Crows? Really? Auck! 

Clearly, none of you have kids with GI issues, like SIBO, that's all I'm saying. I'd be dealing with the fallout (ahem) of bad meat for weeks.


----------



## Traveltmrn

nothing I can add to this! hahahha. Yes, they like it a bit on the ripe side. I have to hold my breath though. ugh


----------



## minniesmom

So glad I found this thread! I hate throwing out another container of food I left out took long. Hard to fathom e coli being an issue for dogs… they lick the ground and worse…


----------



## wolfy dog

I take meat out of the freezer after I feed them so it is out for about 24 hrs. Never had an issue. I catch them in the forest snacking on left overs from a predator sometimes and never had a problem.


----------



## Sunsilver

I once took some steak bits home for my dogs after a meal at my brother's house, and left them in the back of the fridge until I was starting to wonder what the smell was. I put them in the trash, and left the trash bag by the door, intending to take it outside to the garbage can ASAP.

I forgot about it. My trash hound (Star) got into it and ate the steak bits.

As far as I could tell, there were no repercussions at all! 

But it does depend somewhat on the dog.
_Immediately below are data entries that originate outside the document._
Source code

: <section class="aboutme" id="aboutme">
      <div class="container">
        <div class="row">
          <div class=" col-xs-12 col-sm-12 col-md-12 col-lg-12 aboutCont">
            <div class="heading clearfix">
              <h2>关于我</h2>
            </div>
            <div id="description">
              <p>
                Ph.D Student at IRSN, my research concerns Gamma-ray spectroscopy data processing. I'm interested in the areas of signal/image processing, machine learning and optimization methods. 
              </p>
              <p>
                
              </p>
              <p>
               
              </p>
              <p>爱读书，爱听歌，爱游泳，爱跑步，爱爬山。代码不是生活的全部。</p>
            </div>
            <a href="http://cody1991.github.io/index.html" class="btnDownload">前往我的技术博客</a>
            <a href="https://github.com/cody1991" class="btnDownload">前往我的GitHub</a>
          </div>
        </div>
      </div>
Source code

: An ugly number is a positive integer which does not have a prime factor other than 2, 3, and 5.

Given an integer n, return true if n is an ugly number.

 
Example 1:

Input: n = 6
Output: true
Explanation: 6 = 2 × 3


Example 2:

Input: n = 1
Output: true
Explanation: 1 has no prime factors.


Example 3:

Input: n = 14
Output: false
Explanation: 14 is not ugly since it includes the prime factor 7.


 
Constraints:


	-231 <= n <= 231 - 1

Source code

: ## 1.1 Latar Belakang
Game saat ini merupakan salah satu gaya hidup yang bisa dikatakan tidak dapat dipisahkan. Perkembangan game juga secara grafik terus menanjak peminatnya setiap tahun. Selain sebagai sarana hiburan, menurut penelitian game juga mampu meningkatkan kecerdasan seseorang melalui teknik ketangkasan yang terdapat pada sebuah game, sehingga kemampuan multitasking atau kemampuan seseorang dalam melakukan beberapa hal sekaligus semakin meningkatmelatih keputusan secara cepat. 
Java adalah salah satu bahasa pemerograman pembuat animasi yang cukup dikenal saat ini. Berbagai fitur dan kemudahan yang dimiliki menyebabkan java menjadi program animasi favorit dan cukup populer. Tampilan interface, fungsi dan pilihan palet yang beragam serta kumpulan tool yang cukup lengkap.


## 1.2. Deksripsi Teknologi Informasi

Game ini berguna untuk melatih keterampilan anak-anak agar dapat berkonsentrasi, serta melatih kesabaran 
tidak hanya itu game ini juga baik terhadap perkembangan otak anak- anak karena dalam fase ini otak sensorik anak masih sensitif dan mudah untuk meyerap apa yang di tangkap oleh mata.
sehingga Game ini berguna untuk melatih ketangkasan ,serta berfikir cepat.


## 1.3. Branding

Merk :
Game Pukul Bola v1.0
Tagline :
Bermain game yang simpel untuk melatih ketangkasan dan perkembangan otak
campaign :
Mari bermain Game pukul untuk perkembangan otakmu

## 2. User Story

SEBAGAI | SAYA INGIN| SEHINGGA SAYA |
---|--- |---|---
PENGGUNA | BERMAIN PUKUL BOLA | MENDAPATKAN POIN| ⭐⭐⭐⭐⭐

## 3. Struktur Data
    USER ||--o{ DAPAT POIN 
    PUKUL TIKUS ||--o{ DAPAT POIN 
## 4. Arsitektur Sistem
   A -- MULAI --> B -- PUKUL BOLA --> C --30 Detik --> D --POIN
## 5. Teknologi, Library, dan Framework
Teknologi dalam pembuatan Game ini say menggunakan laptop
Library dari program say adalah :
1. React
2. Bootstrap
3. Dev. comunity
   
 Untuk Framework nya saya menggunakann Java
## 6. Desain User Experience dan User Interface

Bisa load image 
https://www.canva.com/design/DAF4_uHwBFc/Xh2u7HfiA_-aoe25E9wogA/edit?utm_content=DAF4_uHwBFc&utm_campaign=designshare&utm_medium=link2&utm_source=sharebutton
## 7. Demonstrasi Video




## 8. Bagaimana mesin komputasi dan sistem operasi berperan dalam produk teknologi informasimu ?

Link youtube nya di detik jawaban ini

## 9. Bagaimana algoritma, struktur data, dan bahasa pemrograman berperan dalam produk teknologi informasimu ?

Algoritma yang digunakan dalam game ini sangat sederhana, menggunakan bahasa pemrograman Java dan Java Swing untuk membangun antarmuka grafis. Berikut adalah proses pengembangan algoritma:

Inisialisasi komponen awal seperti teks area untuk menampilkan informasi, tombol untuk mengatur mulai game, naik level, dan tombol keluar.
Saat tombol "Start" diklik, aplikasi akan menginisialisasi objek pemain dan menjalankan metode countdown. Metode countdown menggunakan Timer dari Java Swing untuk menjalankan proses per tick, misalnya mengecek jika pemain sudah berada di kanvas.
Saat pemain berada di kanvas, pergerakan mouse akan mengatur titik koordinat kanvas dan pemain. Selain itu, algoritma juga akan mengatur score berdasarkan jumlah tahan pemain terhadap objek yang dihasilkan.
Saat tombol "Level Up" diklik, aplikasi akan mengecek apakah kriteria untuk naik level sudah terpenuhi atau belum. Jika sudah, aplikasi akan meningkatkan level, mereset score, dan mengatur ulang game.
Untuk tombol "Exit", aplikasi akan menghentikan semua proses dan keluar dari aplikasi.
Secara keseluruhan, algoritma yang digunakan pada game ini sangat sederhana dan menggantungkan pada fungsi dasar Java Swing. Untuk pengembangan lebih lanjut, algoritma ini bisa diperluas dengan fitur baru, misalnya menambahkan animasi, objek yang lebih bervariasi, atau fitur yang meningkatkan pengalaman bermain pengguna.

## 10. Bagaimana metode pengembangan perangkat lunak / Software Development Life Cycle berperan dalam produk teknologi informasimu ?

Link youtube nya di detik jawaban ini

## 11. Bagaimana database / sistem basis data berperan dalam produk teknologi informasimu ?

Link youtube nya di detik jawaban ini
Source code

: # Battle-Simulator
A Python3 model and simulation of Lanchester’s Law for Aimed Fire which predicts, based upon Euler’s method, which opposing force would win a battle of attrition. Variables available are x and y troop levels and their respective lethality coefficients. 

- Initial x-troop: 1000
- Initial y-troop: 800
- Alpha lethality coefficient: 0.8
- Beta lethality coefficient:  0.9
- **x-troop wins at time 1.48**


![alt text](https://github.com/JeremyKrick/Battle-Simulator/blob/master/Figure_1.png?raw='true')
I watch Dr. Pol on TV a lot, and he often has dogs come in suffering from what vets call 'garbage gut' - severe digestive upset from eating garbage, dead deer carcasses, etc. 

Fortunately, Star had a cast-iron gut!


----------



## WNGD

SunCzarina said:


> Mine get all mad at me when I throw out hamburger that slightly brown. Sometimes I wonder why I change the water dish when there's mud on the bottom - the dogs are always pleased to be drinking out of that dirty puddle on the driveway.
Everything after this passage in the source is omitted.